Curling: Wie wordt Winterrover?

Curling: Wie wordt Winterrover?
 

In de strijd om de Winterrover staat het laatste evenement op het programma. In Zuid-Korea bepaalt het WK Curling voor dames welke Rover er uiteindelijk met de titel aan de haal kan. Wilko Smit en Ilja Flem hebben vooralsnog de beste papieren.

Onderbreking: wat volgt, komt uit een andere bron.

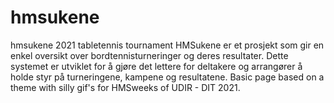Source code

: # hmsukene
hmsukene 2021 tabletennis tournament
HMSukene er et prosjekt som gir en enkel oversikt over bordtennisturneringer og deres resultater. Dette systemet er utviklet for å gjøre det lettere for deltakere og arrangører å holde styr på turneringene, kampene og resultatene.
Basic page based on a theme with silly gif's for HMSweeks of UDIR - DIT 2021. 

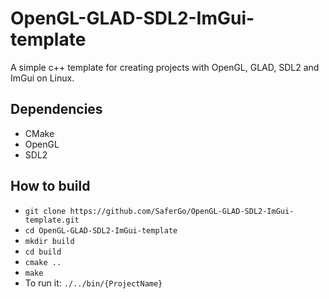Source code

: # OpenGL-GLAD-SDL2-ImGui-template
A simple c++ template for creating projects with OpenGL, GLAD, SDL2 and ImGui on Linux.

## Dependencies

- CMake
- OpenGL
- SDL2

## How to build

- `git clone https://github.com/SaferGo/OpenGL-GLAD-SDL2-ImGui-template.git`
- `cd OpenGL-GLAD-SDL2-ImGui-template`
- `mkdir build`
- `cd build`
- `cmake ..`
- `make`
- To run it: `./../bin/{ProjectName}`

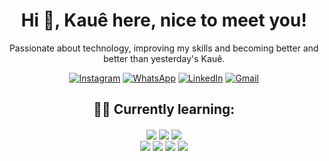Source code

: <div align='center'>
<h1>Hi 🙏, Kauê here, nice to meet you!</h1>

<p>Passionate about technology, improving my skills and becoming better and better than yesterday's Kauê.</p>

[![Instagram](https://img.shields.io/badge/Instagram-E4405F?style=for-the-badge&logo=instagram&logoColor=white)](https://instagram.com/k.a.ue)
[![WhatsApp](https://img.shields.io/badge/WhatsApp-25D366?style=for-the-badge&logo=whatsapp&logoColor=white)](https://wa.me/557799434338)
[![LinkedIn](https://img.shields.io/badge/LinkedIn-0077B5?style=for-the-badge&logo=linkedin&logoColor=white)](https://linkedin.com/in/kauehenrick)
[![Gmail](https://img.shields.io/badge/Gmail-D14836?style=for-the-badge&logo=gmail&logoColor=white)](mailto:kauek78942@gmail.com)
</div>

<h2 align="center">👨‍💻 Currently learning:</h2>

<div align="center" valign="top">
<img align="center" src="https://img.shields.io/badge/HTML5-E34F26?style=for-the-badge&logo=html5&logoColor=white" /> 
<img align="center" src="https://img.shields.io/badge/CSS3-1572B6?style=for-the-badge&logo=css3&logoColor=white" /> 
<img align="center" src="https://img.shields.io/badge/JavaScript-323330?style=for-the-badge&logo=javascript&logoColor=F7DF1E" />
</div>
<div align="center" valign="top">
<img align="center" src="https://img.shields.io/badge/React-20232A?style=for-the-badge&logo=react&logoColor=61DAFB" /> 
<img align="center" src="https://img.shields.io/badge/C-00599C?style=for-the-badge&logo=c&logoColor=white" /> 
<img align="center" src="https://img.shields.io/badge/Python-FFD43B?style=for-the-badge&logo=python&logoColor=blue" /> 
<img align="center" src="https://img.shields.io/badge/TypeScript-007ACC?style=for-the-badge&logo=typescript&logoColor=white" />
</div>
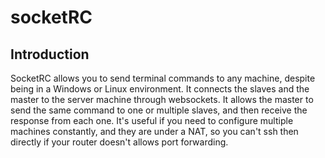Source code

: # socketRC

## Introduction

SocketRC allows you to send terminal commands to any machine, despite being in a Windows or Linux environment. It connects the slaves and the master to the server machine through websockets. It allows the master to send the same command to one or multiple slaves, and then receive the response from each one. It's useful if you need to configure multiple machines constantly, and they are under a NAT, so you can't ssh then directly if your router doesn't allows port forwarding.
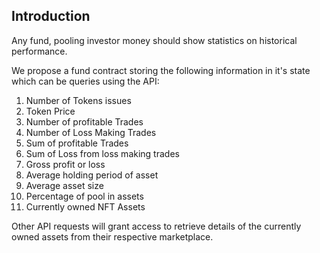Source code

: ## Introduction
Any fund, pooling investor money should show statistics on historical performance.

We propose a fund contract storing the following information in it's state which can be queries using the API:
1. Number of Tokens issues
2. Token Price
3. Number of profitable Trades
4. Number of Loss Making Trades
5. Sum of profitable Trades
6. Sum of Loss from loss making trades
7. Gross profit or loss
8. Average holding period of asset
9. Average asset size
10. Percentage of pool in assets
11. Currently owned NFT Assets

Other API requests will grant access to retrieve details of the currently owned assets from their respective marketplace.

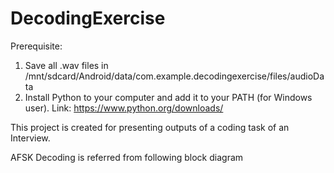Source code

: # DecodingExercise

Prerequisite: 
1. Save all .wav files in /mnt/sdcard/Android/data/com.example.decodingexercise/files/audioData
2. Install Python to your computer and add it to your PATH (for Windows user).
    Link: https://www.python.org/downloads/
    
This project is created for presenting outputs of a coding task of an Interview.

AFSK Decoding is referred from following block diagram

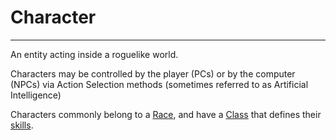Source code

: # Character

---

An entity acting inside a roguelike world.  

Characters may be controlled by the player (PCs) or by the computer (NPCs) via Action Selection methods (sometimes referred to as Artificial Intelligence)  

Characters commonly belong to a [Race](race.md), and have a [Class](class.md) that defines their [skills](skill.md).
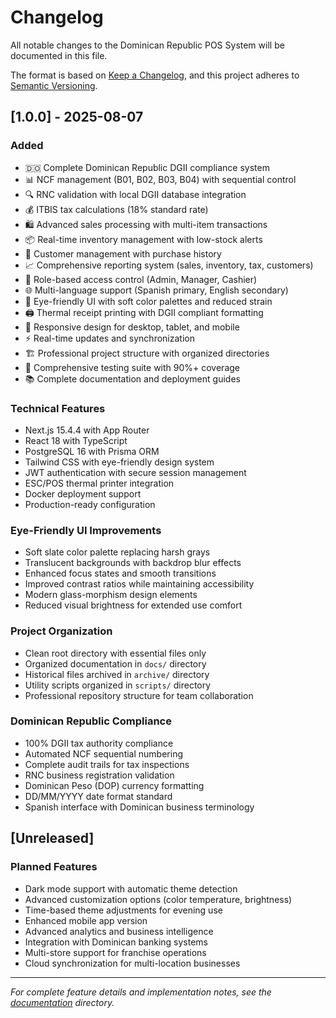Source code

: # Changelog

All notable changes to the Dominican Republic POS System will be documented in this file.

The format is based on [Keep a Changelog](https://keepachangelog.com/en/1.0.0/),
and this project adheres to [Semantic Versioning](https://semver.org/spec/v2.0.0.html).

## [1.0.0] - 2025-08-07

### Added
- 🇩🇴 Complete Dominican Republic DGII compliance system
- 📊 NCF management (B01, B02, B03, B04) with sequential control
- 🔍 RNC validation with local DGII database integration
- 💰 ITBIS tax calculations (18% standard rate)
- 🛍️ Advanced sales processing with multi-item transactions
- 📦 Real-time inventory management with low-stock alerts
- 👥 Customer management with purchase history
- 📈 Comprehensive reporting system (sales, inventory, tax, customers)
- 🔐 Role-based access control (Admin, Manager, Cashier)
- 🌐 Multi-language support (Spanish primary, English secondary)
- 🎨 Eye-friendly UI with soft color palettes and reduced strain
- 🖨️ Thermal receipt printing with DGII compliant formatting
- 📱 Responsive design for desktop, tablet, and mobile
- ⚡ Real-time updates and synchronization
- 🏗️ Professional project structure with organized directories
- 🧪 Comprehensive testing suite with 90%+ coverage
- 📚 Complete documentation and deployment guides

### Technical Features
- Next.js 15.4.4 with App Router
- React 18 with TypeScript
- PostgreSQL 16 with Prisma ORM
- Tailwind CSS with eye-friendly design system
- JWT authentication with secure session management
- ESC/POS thermal printer integration
- Docker deployment support
- Production-ready configuration

### Eye-Friendly UI Improvements
- Soft slate color palette replacing harsh grays
- Translucent backgrounds with backdrop blur effects
- Enhanced focus states and smooth transitions
- Improved contrast ratios while maintaining accessibility
- Modern glass-morphism design elements
- Reduced visual brightness for extended use comfort

### Project Organization
- Clean root directory with essential files only
- Organized documentation in `docs/` directory
- Historical files archived in `archive/` directory
- Utility scripts organized in `scripts/` directory
- Professional repository structure for team collaboration

### Dominican Republic Compliance
- 100% DGII tax authority compliance
- Automated NCF sequential numbering
- Complete audit trails for tax inspections
- RNC business registration validation
- Dominican Peso (DOP) currency formatting
- DD/MM/YYYY date format standard
- Spanish interface with Dominican business terminology

## [Unreleased]

### Planned Features
- Dark mode support with automatic theme detection
- Advanced customization options (color temperature, brightness)
- Time-based theme adjustments for evening use
- Enhanced mobile app version
- Advanced analytics and business intelligence
- Integration with Dominican banking systems
- Multi-store support for franchise operations
- Cloud synchronization for multi-location businesses

---

*For complete feature details and implementation notes, see the [documentation](docs/) directory.*
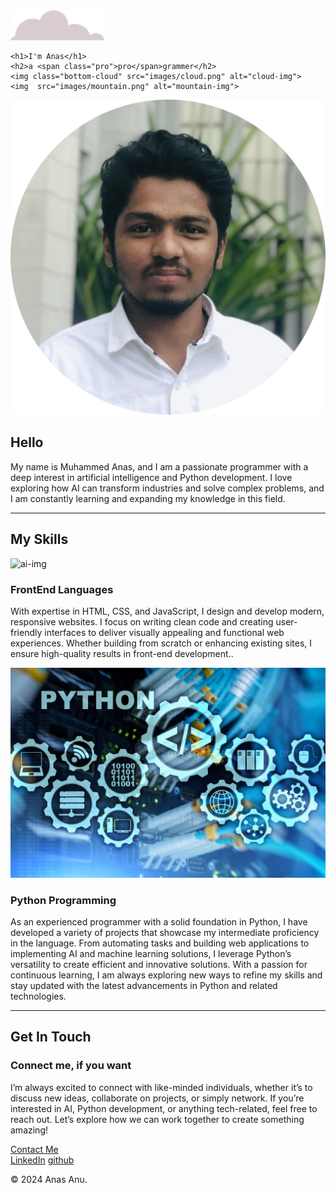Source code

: <!DOCTYPE html>
<html lang="en">
<head>
    <meta charset="UTF-8">
    <title>Muhammed Anas</title>
    <link rel="stylesheet" href="css/styles.css">
    <link rel="icon" href="favicon.ico">
    <link rel="preconnect" href="https://fonts.googleapis.com">
<link rel="preconnect" href="https://fonts.gstatic.com" crossorigin>
<link href="https://fonts.googleapis.com/css2?family=Merriweather:ital,wght@0,300;0,400;0,700;0,900;1,300;1,400;1,700;1,900&family=Montserrat:ital,wght@0,100..900;1,100..900&display=swap" rel="stylesheet">
</head>
<body>
<div class="top-container">
    <img class="top-cloud" src="images/cloud.png" alt="cloud-img">

    <h1>I'm Anas</h1>
    <h2>a <span class="pro">pro</span>grammer</h2>
    <img class="bottom-cloud" src="images/cloud.png" alt="cloud-img">
    <img  src="images/mountain.png" alt="mountain-img">
</div>
<div class="middle-container">
  <div class="profile">
    <img class="profile-pic" src="images/image.jpg" alt="anas-img">
    <h2>Hello</h2>
    <p class="intro">My name is Muhammed Anas, and I am a passionate programmer with a deep interest in artificial intelligence and Python development. I love exploring how AI can transform industries and solve complex problems, and I am constantly learning and expanding my knowledge in this field.</p>
  </div>
  <hr>
  <div class="skills">
    <h2>My Skills</h2>
    <div class="skill-row">
      <img class="ai-image" src="images/frontend.jpg" alt="ai-img">
      <h3>FrontEnd Languages</h3>
      <p>  With expertise in HTML, CSS, and JavaScript, I design and develop modern, responsive websites. I focus on writing clean code and creating user-friendly interfaces to deliver visually appealing and functional web experiences. Whether building from scratch or enhancing existing sites, I ensure high-quality results in front-end development..</p>
    </div>
    <div class="skill-row">
      <img class="python-image" src="images/python.jpg" alt="python-img">
      <h3> Python Programming</h3>
      <p>As an experienced programmer with a solid foundation in Python, I have developed a variety of projects that showcase my intermediate proficiency in the language. From automating tasks and building web applications to implementing AI and machine learning solutions, I leverage Python’s versatility to create efficient and innovative solutions. With a passion for continuous learning, I am always exploring new ways to refine my skills and stay updated with the latest advancements in Python and related technologies.</p>
    </div>
  </div>
  <hr>
  <div class="contact-me">
    <h2>Get In Touch</h2>
    <h3>Connect me, if you want</h3>
    <p class="contact-message">I’m always excited to connect with like-minded individuals, whether it’s to discuss new ideas, collaborate on projects, or simply network. If you’re interested in AI, Python development, or anything tech-related, feel free to reach out. Let’s explore how we can work together to create something amazing!</p>
    <a class="btn" href="mailto:name@email.com">Contact Me</a>
  </div>
</div>


<div class="bottom-container">
  <a class="footer-link" href="https://www.linkedin.com/in/muhammed-anas-m-a-883843277/">LinkedIn</a>
  <a class="footer-link" href="https://github.com/Muhammed-anas">github</a>
  <p CLASS="copy-right">© 2024 Anas Anu.</p>
</div>


</body>
</html>
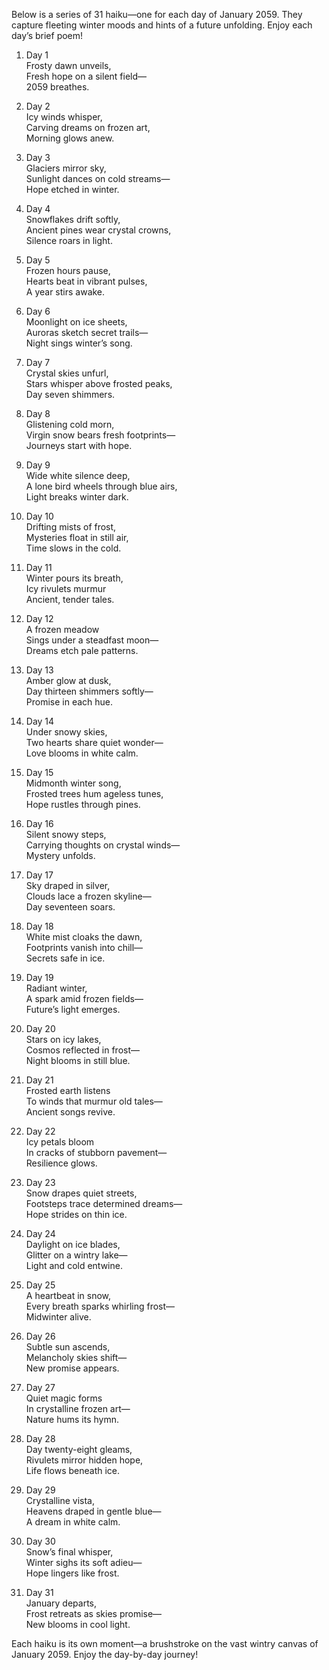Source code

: Below is a series of 31 haiku—one for each day of January 2059. They capture fleeting winter moods and hints of a future unfolding. Enjoy each day’s brief poem!

1. Day 1  
Frosty dawn unveils,  
Fresh hope on a silent field—  
2059 breathes.

2. Day 2  
Icy winds whisper,  
Carving dreams on frozen art,  
Morning glows anew.

3. Day 3  
Glaciers mirror sky,  
Sunlight dances on cold streams—  
Hope etched in winter.

4. Day 4  
Snowflakes drift softly,  
Ancient pines wear crystal crowns,  
Silence roars in light.

5. Day 5  
Frozen hours pause,  
Hearts beat in vibrant pulses,  
A year stirs awake.

6. Day 6  
Moonlight on ice sheets,  
Auroras sketch secret trails—  
Night sings winter’s song.

7. Day 7  
Crystal skies unfurl,  
Stars whisper above frosted peaks,  
Day seven shimmers.

8. Day 8  
Glistening cold morn,  
Virgin snow bears fresh footprints—  
Journeys start with hope.

9. Day 9  
Wide white silence deep,  
A lone bird wheels through blue airs,  
Light breaks winter dark.

10. Day 10  
Drifting mists of frost,  
Mysteries float in still air,  
Time slows in the cold.

11. Day 11  
Winter pours its breath,  
Icy rivulets murmur  
Ancient, tender tales.

12. Day 12  
A frozen meadow  
Sings under a steadfast moon—  
Dreams etch pale patterns.

13. Day 13  
Amber glow at dusk,  
Day thirteen shimmers softly—  
Promise in each hue.

14. Day 14  
Under snowy skies,  
Two hearts share quiet wonder—  
Love blooms in white calm.

15. Day 15  
Midmonth winter song,  
Frosted trees hum ageless tunes,  
Hope rustles through pines.

16. Day 16  
Silent snowy steps,  
Carrying thoughts on crystal winds—  
Mystery unfolds.

17. Day 17  
Sky draped in silver,  
Clouds lace a frozen skyline—  
Day seventeen soars.

18. Day 18  
White mist cloaks the dawn,  
Footprints vanish into chill—  
Secrets safe in ice.

19. Day 19  
Radiant winter,  
A spark amid frozen fields—  
Future’s light emerges.

20. Day 20  
Stars on icy lakes,  
Cosmos reflected in frost—  
Night blooms in still blue.

21. Day 21  
Frosted earth listens  
To winds that murmur old tales—  
Ancient songs revive.

22. Day 22  
Icy petals bloom  
In cracks of stubborn pavement—  
Resilience glows.

23. Day 23  
Snow drapes quiet streets,  
Footsteps trace determined dreams—  
Hope strides on thin ice.

24. Day 24  
Daylight on ice blades,  
Glitter on a wintry lake—  
Light and cold entwine.

25. Day 25  
A heartbeat in snow,  
Every breath sparks whirling frost—  
Midwinter alive.

26. Day 26  
Subtle sun ascends,  
Melancholy skies shift—  
New promise appears.

27. Day 27  
Quiet magic forms  
In crystalline frozen art—  
Nature hums its hymn.

28. Day 28  
Day twenty-eight gleams,  
Rivulets mirror hidden hope,  
Life flows beneath ice.

29. Day 29  
Crystalline vista,  
Heavens draped in gentle blue—  
A dream in white calm.

30. Day 30  
Snow’s final whisper,  
Winter sighs its soft adieu—  
Hope lingers like frost.

31. Day 31  
January departs,  
Frost retreats as skies promise—  
New blooms in cool light.

Each haiku is its own moment—a brushstroke on the vast wintry canvas of January 2059. Enjoy the day-by-day journey!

In de strijd om de Winterrover zijn alle ogen gericht op Wilko Smit die met nog een winterevenement te gaan de lijst aanvoert samen met Ilja Flem. Alleen nog het wereldkampioenschap Curling voor dames staat op het programma en is mogelijk goed voor nog twee dure punten. Zowel Wilko als Ilja zouden hiermee op een niet te achterhalen totaal van vier punten komen. Juist voor Wilko komt het er nu op aan. Was het niet de man uit Hellevoetsluis die met Curling als inzet voor het programma van deze jaargang zijn derde deelname veilig wilde stellen. Nu is het aan hem om te bewijzen dat zijn dreigementen niet voor niks waren. Het lijkt een uitgemaakte zaak dat de titel Winterrover gaat naar de ex-marinier.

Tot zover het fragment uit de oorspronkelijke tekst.